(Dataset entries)
━━━

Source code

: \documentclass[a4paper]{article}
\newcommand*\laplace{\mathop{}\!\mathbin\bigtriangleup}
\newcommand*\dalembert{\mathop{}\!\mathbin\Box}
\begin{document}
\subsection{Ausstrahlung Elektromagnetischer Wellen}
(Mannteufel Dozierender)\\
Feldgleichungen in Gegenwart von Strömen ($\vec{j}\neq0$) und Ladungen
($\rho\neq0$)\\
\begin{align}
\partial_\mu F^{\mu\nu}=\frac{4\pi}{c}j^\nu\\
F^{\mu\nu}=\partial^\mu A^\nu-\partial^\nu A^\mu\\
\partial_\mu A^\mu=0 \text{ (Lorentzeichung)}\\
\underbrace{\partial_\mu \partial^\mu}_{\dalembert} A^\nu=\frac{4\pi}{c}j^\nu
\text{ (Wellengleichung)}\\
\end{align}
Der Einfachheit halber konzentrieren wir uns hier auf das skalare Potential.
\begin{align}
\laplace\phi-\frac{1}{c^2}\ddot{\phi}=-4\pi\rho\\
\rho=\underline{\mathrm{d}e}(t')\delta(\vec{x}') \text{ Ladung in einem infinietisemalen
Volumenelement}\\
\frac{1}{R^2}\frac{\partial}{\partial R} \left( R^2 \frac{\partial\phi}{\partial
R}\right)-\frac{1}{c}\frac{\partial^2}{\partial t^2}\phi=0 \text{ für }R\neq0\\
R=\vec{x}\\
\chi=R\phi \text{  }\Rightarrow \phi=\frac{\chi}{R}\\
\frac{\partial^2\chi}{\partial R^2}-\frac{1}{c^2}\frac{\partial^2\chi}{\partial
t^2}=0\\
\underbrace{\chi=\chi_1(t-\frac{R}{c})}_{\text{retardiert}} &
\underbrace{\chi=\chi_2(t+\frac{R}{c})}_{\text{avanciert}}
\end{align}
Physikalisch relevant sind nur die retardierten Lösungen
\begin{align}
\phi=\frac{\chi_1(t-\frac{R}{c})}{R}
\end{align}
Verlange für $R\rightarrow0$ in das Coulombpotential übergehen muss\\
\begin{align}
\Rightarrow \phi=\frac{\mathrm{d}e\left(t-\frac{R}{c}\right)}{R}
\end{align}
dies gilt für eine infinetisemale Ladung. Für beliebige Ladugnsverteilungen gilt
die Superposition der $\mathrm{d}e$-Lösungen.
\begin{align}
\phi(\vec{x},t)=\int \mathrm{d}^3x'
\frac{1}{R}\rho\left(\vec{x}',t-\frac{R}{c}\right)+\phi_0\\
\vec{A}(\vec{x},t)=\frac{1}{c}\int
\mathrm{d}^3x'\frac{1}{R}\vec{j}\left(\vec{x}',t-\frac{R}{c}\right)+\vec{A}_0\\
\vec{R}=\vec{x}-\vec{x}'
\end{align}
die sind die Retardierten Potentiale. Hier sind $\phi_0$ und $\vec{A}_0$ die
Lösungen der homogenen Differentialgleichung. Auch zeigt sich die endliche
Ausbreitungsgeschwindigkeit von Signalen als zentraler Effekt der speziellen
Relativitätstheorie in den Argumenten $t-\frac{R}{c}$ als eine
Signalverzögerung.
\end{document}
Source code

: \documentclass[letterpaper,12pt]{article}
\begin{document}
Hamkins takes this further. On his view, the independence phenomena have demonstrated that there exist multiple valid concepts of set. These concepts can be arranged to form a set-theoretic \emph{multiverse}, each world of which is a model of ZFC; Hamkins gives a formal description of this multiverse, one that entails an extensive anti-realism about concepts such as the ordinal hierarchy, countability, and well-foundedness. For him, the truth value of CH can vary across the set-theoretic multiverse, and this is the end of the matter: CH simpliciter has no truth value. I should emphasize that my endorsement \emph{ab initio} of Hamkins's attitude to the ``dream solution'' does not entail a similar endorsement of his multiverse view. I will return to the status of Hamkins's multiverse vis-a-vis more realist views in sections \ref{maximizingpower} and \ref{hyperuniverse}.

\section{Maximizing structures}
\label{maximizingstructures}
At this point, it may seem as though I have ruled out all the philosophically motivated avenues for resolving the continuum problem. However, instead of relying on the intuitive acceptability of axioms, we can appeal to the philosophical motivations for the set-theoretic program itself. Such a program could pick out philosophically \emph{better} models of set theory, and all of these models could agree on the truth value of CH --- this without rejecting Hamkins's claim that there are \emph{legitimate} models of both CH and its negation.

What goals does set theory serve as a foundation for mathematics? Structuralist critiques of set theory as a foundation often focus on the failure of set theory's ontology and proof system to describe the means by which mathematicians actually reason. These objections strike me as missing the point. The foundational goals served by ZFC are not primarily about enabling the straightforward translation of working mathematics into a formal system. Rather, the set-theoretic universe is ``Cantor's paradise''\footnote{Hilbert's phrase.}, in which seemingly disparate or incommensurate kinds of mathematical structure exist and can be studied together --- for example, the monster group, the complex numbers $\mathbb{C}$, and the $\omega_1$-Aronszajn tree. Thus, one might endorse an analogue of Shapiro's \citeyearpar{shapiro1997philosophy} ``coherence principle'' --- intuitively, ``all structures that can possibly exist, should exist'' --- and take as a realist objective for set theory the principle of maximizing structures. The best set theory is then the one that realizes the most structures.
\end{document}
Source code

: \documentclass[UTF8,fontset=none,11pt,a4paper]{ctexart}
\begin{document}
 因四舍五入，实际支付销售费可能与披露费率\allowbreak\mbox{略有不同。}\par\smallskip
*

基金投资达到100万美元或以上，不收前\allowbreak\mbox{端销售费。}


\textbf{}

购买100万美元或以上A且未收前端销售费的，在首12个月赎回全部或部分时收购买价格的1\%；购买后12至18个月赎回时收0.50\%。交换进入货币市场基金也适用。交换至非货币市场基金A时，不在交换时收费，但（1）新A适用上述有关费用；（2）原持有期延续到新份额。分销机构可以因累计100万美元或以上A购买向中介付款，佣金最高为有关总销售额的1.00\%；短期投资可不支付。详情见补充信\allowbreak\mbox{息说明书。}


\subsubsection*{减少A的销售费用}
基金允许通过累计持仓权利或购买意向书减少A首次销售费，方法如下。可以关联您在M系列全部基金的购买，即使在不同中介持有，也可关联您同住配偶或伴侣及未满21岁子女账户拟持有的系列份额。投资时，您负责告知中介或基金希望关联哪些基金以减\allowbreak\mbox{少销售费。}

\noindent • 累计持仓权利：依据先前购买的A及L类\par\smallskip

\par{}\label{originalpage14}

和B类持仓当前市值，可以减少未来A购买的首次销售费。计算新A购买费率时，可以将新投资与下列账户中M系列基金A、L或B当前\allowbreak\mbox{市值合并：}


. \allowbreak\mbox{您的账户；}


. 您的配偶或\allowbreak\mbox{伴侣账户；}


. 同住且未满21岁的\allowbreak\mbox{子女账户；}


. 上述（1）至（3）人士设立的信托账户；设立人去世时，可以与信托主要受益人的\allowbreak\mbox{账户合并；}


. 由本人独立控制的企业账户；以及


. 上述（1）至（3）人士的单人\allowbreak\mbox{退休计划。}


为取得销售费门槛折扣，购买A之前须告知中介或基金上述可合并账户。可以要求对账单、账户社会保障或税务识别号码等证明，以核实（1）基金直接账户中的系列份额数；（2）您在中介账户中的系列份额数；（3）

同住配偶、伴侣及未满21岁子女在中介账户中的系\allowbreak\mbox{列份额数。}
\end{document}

━━━

Where a line of the data holds the word "documentclass", copy that line.

: \documentclass[a4paper]{article}
: \documentclass[letterpaper,12pt]{article}
: \documentclass[UTF8,fontset=none,11pt,a4paper]{ctexart}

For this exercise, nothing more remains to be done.